Elementary particles come in very specific quantum numbers, for spin, parity, and others. They also have, for each elementary particle type (e.g., electrons, down quark, Higgs boson, etc) their unique masses. And they are indistinguishable from another particle of their type.

ADDED EDIT (this paragraph) As @Holger Fiedler points out in his comment, that it's a little different for photons - my take on what he may mean is that since they have zero mass photons of different energies have different effects, though still in all cases they follow exactly the same laws, just their interactions are energy dependent. Of course, all particles interact differently at different energies, also following their same laws, but they can always be brought to rest (in some reference frame) and then any measurements on them give the identical results. Still, a 'small' difference for photons because of their zero mass.
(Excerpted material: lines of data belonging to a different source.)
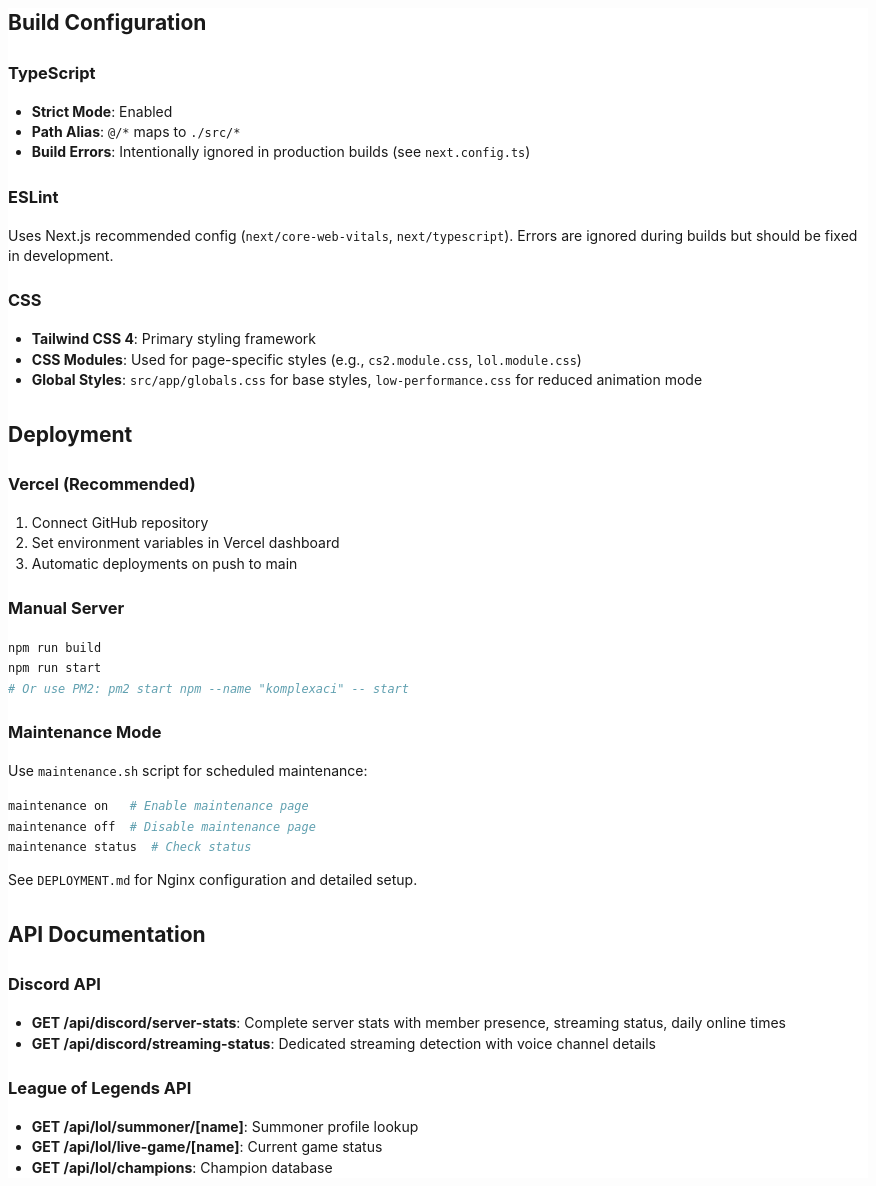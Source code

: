 ## Build Configuration

### TypeScript
- **Strict Mode**: Enabled
- **Path Alias**: `@/*` maps to `./src/*`
- **Build Errors**: Intentionally ignored in production builds (see `next.config.ts`)

### ESLint
Uses Next.js recommended config (`next/core-web-vitals`, `next/typescript`). Errors are ignored during builds but should be fixed in development.

### CSS
- **Tailwind CSS 4**: Primary styling framework
- **CSS Modules**: Used for page-specific styles (e.g., `cs2.module.css`, `lol.module.css`)
- **Global Styles**: `src/app/globals.css` for base styles, `low-performance.css` for reduced animation mode

## Deployment

### Vercel (Recommended)
1. Connect GitHub repository
2. Set environment variables in Vercel dashboard
3. Automatic deployments on push to main

### Manual Server
```bash
npm run build
npm run start
# Or use PM2: pm2 start npm --name "komplexaci" -- start
```

### Maintenance Mode
Use `maintenance.sh` script for scheduled maintenance:
```bash
maintenance on   # Enable maintenance page
maintenance off  # Disable maintenance page
maintenance status  # Check status
```

See `DEPLOYMENT.md` for Nginx configuration and detailed setup.

## API Documentation

### Discord API
- **GET /api/discord/server-stats**: Complete server stats with member presence, streaming status, daily online times
- **GET /api/discord/streaming-status**: Dedicated streaming detection with voice channel details

### League of Legends API  
- **GET /api/lol/summoner/[name]**: Summoner profile lookup
- **GET /api/lol/live-game/[name]**: Current game status
- **GET /api/lol/champions**: Champion database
It does not seem to me to affect the argument of this answer.

Black Holes (BHs) come in a seemingly continuous values of mass, and spin. All the measured BHs have their mass determined, more or less, by how much mass-energy has gone into making them. There are BHs that have been observed and whose mass and in some cases spin has been determined (approximately), and there is no multiples of a given mass, there is no discreetness. Moreover, when they radiate gravitational waves they loose mass, usually in much smaller quantities than the masses of other BHs.

You might be able to argue that they are composed of many elementary particles, and be consistent with these observed features, but that does not help your case. Even if it were so, they would be composed of many elementary particles, sort of like a nucleus has a bunch of protons and neutrons, or a proton a number of quarks and a large number of gluons. But saying they are composed of many particles is quite different from what you are saying. Mainly since once any particle becomes part of a BH, we stop seeing any quality/property of that particle. Only the total mass and spin (and charge if they have any) is observable from a BH - due to the No Hair Theorem.

String Theory has a better hypothesis, that it is composed of strings, and using that they can reproduce the entropy of a BH. There is also the AdS/CFT conjecture that says it is the strings inside that are represented at the horizon by a Conformal Quantum Field Theory. But there's too many unknowns to know if any of that is true.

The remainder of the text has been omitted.